Quickstart-SGLang#
This document describes how to install unified-cache-management with SGLang on cuda platform.
Prerequisites#
SGLang >= v0.5.9, device=cuda
Step 1: UCM Installation#
We offer 3 options to install UCM.
Option 1: Setup from docker#
Official pre-built image#
docker pull unifiedcachemanager/ucm-sglang:latest
Then run your container using following command.
# Use `--ipc=host` to make sure the shared memory is large enough.
docker run --rm \
--gpus all \
--network=host \
--ipc=host \
-v <path_to_your_models>:/home/model \
-v <path_to_your_storage>:/home/storage \
--name <name_of_your_container> \
-it unifiedcachemanager/ucm-sglang:latest
Build image from source#
Download the pre-built lmsysorg/sglang:v0.5.9 docker image and build unified-cache-management docker image by commands below:
# Build docker image using source code, replace <branch_or_tag_name> with the branch or tag name needed
git clone --depth 1 --branch <branch_or_tag_name> https://github.com/ModelEngine-Group/unified-cache-management.git
cd unified-cache-management
docker build -t ucm-sglang:latest -f ./docker/Dockerfile.ucm-sglang-cuda-v0.5.5 ./
The Dockerfile automatically invokes the build script (scripts/build_sglang.sh) to compile the wheel, installs from the built package, and applies the SGLang integration patch.
Build image from pre-built package#
If you have a pre-built tar package (e.g. from CI), extract it and build the image in package mode:
mkdir -p /tmp/ucm-pkg && tar xzf AI-Storage-Kit_*.tar.gz -C /tmp/ucm-pkg
docker build --build-arg INSTALL_MODE=package \
-t ucm-sglang:latest -f /tmp/ucm-pkg/docker/Dockerfile.ucm-sglang-cuda-v0.5.5 /tmp/ucm-pkg
Option 2: Build from source#
Prepare SGLang Environment
For the sake of environment isolation and simplicity, we recommend preparing the SGLang environment by pulling the official, pre-built SGLang Docker image.

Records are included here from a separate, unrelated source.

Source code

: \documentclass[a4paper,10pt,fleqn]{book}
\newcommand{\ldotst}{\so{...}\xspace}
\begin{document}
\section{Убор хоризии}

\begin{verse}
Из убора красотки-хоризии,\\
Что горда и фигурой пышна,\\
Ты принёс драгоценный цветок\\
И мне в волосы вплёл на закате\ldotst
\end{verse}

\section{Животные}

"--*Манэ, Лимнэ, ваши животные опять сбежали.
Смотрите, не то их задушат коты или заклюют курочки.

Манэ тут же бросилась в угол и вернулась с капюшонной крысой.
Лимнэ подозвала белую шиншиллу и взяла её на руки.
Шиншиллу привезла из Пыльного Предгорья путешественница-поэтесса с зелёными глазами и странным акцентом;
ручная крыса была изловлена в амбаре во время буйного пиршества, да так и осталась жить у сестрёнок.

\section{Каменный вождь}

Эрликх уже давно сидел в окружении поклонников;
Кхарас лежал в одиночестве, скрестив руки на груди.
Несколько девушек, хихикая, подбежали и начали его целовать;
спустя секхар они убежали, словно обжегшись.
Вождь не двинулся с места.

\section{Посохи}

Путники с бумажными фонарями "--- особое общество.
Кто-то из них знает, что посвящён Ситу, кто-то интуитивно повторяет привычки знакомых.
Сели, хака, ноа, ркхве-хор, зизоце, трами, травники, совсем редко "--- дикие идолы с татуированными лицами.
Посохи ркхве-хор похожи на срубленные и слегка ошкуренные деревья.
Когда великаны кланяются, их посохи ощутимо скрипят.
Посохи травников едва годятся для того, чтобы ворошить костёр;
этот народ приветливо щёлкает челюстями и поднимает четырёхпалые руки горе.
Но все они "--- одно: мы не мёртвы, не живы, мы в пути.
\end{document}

docker pull lmsysorg/sglang:v0.5.9
Use the following command to run your own container:
# Use `--ipc=host` to make sure the shared memory is large enough. docker run \ --gpus all \ --network=host \ --ipc=host \ -v <path_to_your_models>:/home/model \ -v <path_to_your_storage>:/home/storage \ --entrypoint /bin/bash \ --name <name_of_your_container> \ -it lmsysorg/sglang:v0.5.9
Refer to Using docker for more information to run your own SGLang container.
Build from source code
Follow commands below to install unified-cache-management:
# Replace <branch_or_tag_name> with the branch or tag name needed git clone --depth 1 --branch <branch_or_tag_name> https://github.com/ModelEngine-Group/unified-cache-management.git cd unified-cache-management export PLATFORM=cuda pip install -v -e . --no-build-isolation
Option 3: Install by pip#
Prepare SGLang Environment
It is recommended to use a pre-build SGLang docker image, please follow the guide in Option 2.
Install by pip
Install by pip or find the pre-build wheels on Pypi.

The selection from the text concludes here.